[PATCHv2 6/7] io_uring: add support for dma pre-mapping

Keith Busch kbusch at fb.com
Tue Aug 2 12:36:32 PDT 2022


From: Keith Busch <kbusch at kernel.org>

Provide a new register operation that can request to pre-map a known
bvec to the requested fixed file's specific implementation.

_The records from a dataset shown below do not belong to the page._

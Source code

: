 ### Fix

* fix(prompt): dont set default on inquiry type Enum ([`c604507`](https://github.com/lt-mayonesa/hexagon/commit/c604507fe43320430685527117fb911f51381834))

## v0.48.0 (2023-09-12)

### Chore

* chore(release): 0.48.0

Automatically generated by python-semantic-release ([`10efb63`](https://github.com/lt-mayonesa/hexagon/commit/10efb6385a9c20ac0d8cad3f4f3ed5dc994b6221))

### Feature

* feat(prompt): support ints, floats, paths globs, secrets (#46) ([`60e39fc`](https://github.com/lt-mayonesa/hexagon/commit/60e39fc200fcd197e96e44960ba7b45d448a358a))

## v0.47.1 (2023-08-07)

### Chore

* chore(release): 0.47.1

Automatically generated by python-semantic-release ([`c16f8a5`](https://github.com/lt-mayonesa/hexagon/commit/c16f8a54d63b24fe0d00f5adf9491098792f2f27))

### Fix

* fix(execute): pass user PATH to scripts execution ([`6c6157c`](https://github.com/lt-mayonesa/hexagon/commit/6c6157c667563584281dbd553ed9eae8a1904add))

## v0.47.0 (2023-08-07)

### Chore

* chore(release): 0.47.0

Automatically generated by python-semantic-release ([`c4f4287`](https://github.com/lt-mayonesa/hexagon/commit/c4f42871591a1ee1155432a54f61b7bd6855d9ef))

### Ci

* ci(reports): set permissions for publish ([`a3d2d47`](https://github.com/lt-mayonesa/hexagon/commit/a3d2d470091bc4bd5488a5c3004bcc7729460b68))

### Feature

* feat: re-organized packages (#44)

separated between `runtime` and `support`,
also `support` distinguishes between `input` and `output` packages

If
successful, io_uring will use the returned dma tag for future fixed
buffer requests to the same file.

Signed-off-by: Keith Busch <kbusch at kernel.org>
---
 include/linux/io_uring_types.h |   2 +
 include/uapi/linux/io_uring.h  |  12 +++
 io_uring/filetable.c           |   7 +-
 io_uring/filetable.h           |   7 +-
 io_uring/io_uring.c            | 137 +++++++++++++++++++++++++++++++++
 io_uring/net.c                 |   2 +-
 io_uring/rsrc.c                |  21 +++--
 io_uring/rsrc.h                |  10 ++-
 io_uring/rw.c                  |   2 +-
 9 files changed, 185 insertions(+), 15 deletions(-)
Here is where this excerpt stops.